Pink Yard Flamingos - Fundraisers
By Popular Demand
Customers often ask me how to go about having a pink flamingo fundraiser for their child's school or other charitable organization. The good news is that
|flamingo fundraisers are simple and everyone seems to have a good time, especially the children
No matter your personal feelings on the pink plastic lawn flamingo ornaments, and everyone does have an opinion, I have never seen anyone that could suppress a smile when they have fallen victim to a pink flamingo flocking.
The first step to having a successful pink flamingo fundraiser is to pick the flamingo "board" which consists of a president whose job it will be to organize the event, which includes making announcements about the event to the church, charitable organization, school, or whoever will be on the donating side of the equation; a secretary to keep written notes on everything that goes on, who has been flocked and who has chosen to pay insurance to avoid a flocking (more on insurance later), and to write press releases to keep the buzz going; and a treasurer whose job it will be to keep track of the funds collected from those who have been flocked and from those who have paid insurance. The board should decide the monetary amount of the donations. Lastly, we need as many flocking teams as possible consisting of at least 2 or 3 volunteers each.
The teams then get together to brainstorm, listing any and every potential flocking victim, including their addresses and phone numbers. Once the secretary has the list organized, a flier is mailed or hand delivered to all potential donors informing them that the flocking season has begun. For those victims on the list who'd prefer to avoid a grouping of pink lawn flamingos on their front yard for all the world to see, they are informed that they are able to buy a no-flock insurance policy by making a donation to the charity, or they are able to make a donation to have someone else not on the list included as a recipient of the pink birds instead.
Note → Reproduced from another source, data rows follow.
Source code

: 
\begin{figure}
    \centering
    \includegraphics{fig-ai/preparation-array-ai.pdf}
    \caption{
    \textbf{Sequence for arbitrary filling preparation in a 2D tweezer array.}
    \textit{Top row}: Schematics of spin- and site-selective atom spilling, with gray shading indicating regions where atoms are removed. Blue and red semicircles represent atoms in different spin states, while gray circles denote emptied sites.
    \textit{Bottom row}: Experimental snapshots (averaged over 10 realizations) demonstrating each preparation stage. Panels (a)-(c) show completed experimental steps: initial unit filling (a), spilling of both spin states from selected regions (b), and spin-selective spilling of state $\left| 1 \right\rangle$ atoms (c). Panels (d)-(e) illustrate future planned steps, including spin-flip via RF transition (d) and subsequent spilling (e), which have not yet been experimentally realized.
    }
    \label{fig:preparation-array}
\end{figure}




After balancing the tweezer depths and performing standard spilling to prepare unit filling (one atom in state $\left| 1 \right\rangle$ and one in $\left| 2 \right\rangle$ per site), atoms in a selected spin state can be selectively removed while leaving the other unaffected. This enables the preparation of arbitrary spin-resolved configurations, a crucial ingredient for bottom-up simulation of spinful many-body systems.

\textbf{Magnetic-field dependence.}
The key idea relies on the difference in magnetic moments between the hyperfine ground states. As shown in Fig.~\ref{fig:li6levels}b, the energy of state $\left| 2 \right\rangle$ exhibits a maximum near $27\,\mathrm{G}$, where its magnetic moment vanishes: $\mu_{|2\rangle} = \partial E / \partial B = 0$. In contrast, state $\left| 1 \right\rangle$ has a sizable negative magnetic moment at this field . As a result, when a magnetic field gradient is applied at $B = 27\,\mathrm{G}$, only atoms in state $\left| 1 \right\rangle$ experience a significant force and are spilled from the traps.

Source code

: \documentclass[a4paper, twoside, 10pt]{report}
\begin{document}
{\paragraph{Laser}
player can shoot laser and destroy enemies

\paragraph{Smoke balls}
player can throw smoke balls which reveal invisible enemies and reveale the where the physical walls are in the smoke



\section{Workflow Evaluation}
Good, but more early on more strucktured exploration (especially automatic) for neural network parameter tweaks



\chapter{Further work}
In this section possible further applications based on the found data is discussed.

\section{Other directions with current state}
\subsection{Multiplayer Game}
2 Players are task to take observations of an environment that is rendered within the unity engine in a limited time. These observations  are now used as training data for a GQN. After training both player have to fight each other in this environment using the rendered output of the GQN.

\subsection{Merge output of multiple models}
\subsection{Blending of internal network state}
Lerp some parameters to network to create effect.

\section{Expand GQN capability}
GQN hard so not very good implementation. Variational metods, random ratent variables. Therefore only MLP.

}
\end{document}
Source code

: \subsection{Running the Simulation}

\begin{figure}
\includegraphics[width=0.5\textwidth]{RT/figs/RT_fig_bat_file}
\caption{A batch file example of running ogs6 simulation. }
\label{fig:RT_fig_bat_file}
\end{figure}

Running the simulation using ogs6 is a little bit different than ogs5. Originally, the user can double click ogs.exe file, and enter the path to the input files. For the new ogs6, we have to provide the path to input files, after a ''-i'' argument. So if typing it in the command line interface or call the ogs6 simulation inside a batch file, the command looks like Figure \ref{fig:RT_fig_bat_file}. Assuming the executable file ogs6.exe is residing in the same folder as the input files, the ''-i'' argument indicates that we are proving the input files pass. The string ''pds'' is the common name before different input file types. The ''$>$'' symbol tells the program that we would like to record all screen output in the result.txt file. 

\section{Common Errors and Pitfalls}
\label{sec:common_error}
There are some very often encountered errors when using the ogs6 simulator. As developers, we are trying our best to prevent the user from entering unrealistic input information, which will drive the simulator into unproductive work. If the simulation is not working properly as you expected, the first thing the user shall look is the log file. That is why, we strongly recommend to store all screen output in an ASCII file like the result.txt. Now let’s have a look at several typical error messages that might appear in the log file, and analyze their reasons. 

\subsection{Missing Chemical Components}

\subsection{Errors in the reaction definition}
Next your teams will need lots of pink flamingos, and the bigger your list, the more pink yard flamingos you are going to need. Ideally each team should have between 6 and 12 pairs of birds in order to properly flock someone. Pink yard flamingos are either purchased or rented depending on availability, and also whether your group plans on making this an annual event. Once everything is in place, all that remains is to stop talkin' and start flockin'.
The secretary divides the names up on the list and gives an equal number of victims to each team. Depending on the size of your list and teams, you can flock everyone on the list in one night or it may take several months. It's up to you. The teams then set out to flock the victims by covering their lawns with plastic pink lawn flamingos. Those victims that have woken up to find that they have fallen victim to a pink flamingo flocking fundraiser must make a donation to the charity before the birds will be removed from their yard.
It is a good idea for every team to carry a camera to capture the moment. And don't forget to call your local newspaper to alert them to the pink flamingo flocking fundraiser at your school, church or other charitable organization. It is also important to be good neighbors and take care when placing the birds on other people's lawns or yards. If the organization is large enough, t-shirts and hats for the teams are always a hit as is a sign stating YOU'VE JUST BEEN FLOCKED.
The most important thing is to have good time while hopefully raising money for your school, church or other charitable organization. If your school or organization needs to raise funds, this is a worthwhile event. So don't just sit there, organize, purchase or rent pink flamingos and go and have a good time raising money.